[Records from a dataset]
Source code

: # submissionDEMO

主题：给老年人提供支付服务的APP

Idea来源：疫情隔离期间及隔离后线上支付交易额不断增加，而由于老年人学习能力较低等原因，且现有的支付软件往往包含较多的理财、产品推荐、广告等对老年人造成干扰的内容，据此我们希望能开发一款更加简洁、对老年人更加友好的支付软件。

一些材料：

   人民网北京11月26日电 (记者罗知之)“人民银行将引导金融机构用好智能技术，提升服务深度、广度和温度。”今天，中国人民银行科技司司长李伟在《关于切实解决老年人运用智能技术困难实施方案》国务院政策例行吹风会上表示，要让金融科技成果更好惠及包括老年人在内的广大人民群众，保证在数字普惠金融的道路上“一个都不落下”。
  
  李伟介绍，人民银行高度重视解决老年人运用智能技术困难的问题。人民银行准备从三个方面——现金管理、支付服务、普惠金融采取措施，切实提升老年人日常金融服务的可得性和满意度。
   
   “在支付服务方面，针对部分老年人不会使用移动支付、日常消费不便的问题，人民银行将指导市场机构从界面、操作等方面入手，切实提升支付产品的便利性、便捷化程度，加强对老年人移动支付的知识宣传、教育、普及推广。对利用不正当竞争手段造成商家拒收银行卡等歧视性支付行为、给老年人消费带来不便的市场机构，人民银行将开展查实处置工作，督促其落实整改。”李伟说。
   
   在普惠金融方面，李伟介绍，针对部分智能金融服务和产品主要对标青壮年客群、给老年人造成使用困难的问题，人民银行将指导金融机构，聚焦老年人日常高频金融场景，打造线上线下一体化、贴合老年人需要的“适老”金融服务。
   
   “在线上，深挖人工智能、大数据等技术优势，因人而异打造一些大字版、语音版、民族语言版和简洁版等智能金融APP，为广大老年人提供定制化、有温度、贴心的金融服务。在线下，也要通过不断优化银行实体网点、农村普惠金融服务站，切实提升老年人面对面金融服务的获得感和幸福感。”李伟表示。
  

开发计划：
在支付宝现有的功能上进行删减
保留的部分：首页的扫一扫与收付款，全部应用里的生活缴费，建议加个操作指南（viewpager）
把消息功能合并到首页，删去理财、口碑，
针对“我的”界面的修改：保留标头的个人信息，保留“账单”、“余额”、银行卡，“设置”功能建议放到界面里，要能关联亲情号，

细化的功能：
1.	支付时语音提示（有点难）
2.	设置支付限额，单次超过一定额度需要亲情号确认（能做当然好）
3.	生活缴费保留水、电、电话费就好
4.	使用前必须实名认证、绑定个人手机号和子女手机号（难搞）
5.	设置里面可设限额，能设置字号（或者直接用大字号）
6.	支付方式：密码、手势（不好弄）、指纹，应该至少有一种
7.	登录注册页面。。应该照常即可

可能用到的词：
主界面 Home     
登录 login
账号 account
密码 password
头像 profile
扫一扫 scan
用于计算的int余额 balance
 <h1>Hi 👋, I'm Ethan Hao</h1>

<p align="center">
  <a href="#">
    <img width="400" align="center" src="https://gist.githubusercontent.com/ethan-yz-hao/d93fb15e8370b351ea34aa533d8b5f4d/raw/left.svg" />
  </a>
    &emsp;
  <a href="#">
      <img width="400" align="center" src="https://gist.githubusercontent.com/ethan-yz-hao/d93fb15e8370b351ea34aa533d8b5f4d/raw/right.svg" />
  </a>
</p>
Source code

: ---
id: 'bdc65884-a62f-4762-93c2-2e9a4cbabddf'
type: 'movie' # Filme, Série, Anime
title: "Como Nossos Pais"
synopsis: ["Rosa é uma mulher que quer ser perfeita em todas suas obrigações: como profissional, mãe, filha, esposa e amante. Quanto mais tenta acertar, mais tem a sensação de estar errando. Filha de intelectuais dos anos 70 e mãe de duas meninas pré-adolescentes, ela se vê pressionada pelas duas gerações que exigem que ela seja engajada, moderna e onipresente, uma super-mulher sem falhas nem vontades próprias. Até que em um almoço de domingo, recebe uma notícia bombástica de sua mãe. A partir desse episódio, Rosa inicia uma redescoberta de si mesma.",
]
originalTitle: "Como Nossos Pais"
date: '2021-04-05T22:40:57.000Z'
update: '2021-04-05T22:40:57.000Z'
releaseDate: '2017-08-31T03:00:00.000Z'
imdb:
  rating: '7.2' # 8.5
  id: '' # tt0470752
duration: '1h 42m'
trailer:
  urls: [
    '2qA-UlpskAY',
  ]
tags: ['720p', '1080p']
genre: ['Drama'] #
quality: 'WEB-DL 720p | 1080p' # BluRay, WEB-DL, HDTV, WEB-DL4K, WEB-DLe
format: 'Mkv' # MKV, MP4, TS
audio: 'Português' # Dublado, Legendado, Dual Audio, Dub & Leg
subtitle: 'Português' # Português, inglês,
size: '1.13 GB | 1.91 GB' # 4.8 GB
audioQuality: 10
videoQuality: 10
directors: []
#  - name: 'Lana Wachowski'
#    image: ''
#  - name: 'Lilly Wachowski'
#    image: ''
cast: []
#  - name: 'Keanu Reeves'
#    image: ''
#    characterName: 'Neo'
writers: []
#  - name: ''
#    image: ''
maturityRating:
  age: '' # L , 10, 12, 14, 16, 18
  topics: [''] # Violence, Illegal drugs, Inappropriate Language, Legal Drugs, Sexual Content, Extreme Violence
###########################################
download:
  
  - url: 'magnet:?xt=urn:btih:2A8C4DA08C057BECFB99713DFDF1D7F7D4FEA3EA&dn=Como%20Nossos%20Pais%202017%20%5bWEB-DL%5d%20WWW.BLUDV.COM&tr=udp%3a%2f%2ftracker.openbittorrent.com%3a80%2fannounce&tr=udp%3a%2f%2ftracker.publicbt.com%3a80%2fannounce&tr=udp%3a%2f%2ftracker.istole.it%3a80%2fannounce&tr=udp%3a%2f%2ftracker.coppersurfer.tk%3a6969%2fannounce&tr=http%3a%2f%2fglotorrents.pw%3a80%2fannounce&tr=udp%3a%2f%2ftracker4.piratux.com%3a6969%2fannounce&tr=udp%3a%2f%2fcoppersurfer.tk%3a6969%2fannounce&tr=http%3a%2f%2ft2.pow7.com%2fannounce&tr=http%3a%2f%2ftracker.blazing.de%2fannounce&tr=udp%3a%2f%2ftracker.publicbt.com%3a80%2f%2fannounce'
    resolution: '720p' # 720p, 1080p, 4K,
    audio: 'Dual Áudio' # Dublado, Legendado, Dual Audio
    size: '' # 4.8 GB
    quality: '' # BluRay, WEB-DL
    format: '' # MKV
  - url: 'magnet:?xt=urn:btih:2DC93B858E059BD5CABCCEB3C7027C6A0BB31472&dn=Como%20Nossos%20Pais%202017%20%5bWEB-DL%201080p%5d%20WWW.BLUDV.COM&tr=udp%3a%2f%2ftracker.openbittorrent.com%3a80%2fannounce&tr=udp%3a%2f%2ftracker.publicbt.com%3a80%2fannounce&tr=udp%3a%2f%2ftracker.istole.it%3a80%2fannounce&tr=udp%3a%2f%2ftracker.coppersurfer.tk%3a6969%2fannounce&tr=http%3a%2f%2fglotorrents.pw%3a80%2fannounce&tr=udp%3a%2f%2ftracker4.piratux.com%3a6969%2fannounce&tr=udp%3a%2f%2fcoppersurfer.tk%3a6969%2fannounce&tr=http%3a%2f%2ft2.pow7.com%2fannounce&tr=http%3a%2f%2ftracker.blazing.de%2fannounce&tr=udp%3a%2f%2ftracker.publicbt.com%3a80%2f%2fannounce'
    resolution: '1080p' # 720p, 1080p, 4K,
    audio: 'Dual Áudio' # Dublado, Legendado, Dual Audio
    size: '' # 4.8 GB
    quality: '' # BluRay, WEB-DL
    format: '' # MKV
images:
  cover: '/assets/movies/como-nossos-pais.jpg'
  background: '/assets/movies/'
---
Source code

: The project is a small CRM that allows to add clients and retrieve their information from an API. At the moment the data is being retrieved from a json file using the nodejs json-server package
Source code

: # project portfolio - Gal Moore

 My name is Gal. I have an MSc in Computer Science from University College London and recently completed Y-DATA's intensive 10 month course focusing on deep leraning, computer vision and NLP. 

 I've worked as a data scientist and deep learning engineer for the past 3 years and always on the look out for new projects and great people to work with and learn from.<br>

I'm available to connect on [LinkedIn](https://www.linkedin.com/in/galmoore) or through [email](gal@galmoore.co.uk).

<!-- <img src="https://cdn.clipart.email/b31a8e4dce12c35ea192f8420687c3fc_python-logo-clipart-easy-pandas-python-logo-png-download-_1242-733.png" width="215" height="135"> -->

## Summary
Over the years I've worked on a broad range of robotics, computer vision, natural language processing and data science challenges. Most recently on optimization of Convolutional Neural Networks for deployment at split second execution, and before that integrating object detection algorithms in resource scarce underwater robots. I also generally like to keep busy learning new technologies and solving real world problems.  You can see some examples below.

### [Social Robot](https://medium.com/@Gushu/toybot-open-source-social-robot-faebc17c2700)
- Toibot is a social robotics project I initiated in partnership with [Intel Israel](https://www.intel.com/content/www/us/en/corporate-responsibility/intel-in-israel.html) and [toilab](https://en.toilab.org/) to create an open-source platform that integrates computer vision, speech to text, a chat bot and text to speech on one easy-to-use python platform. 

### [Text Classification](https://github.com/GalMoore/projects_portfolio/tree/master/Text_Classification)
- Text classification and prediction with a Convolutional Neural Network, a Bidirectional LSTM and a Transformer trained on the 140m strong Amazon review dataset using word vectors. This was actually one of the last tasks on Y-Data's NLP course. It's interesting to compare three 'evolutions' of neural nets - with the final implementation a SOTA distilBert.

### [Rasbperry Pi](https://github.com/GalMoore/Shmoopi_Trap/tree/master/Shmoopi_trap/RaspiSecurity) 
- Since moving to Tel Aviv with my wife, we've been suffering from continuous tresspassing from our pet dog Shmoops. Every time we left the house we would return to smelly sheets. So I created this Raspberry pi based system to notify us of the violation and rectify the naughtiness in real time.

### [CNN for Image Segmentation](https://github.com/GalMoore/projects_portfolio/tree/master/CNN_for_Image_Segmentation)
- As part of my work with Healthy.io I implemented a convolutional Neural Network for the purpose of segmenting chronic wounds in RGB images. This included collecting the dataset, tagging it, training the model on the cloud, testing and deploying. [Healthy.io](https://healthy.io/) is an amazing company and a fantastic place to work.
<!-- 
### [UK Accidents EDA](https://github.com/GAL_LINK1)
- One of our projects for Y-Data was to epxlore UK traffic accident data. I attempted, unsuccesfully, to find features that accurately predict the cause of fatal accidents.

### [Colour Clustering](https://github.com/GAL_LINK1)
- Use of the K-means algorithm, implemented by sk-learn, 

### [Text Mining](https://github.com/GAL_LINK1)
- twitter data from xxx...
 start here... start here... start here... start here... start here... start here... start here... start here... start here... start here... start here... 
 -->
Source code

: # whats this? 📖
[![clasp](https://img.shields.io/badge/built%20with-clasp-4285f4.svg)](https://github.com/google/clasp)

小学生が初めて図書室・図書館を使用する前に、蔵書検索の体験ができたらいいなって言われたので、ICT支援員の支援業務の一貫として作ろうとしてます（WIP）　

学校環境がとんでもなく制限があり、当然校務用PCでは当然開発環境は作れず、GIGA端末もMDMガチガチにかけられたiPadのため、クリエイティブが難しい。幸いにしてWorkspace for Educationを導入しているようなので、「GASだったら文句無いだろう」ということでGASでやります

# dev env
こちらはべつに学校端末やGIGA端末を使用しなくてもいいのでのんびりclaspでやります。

> [What you should do] Given the records above, return exactly the lines starting at the line containing "- Since moving" and ending at the line containing "### [CNN for", including both.

> [Final answer]
- Since moving to Tel Aviv with my wife, we've been suffering from continuous tresspassing from our pet dog Shmoops. Every time we left the house we would return to smelly sheets. So I created this Raspberry pi based system to notify us of the violation and rectify the naughtiness in real time.

### [CNN for Image Segmentation](https://github.com/GalMoore/projects_portfolio/tree/master/CNN_for_Image_Segmentation)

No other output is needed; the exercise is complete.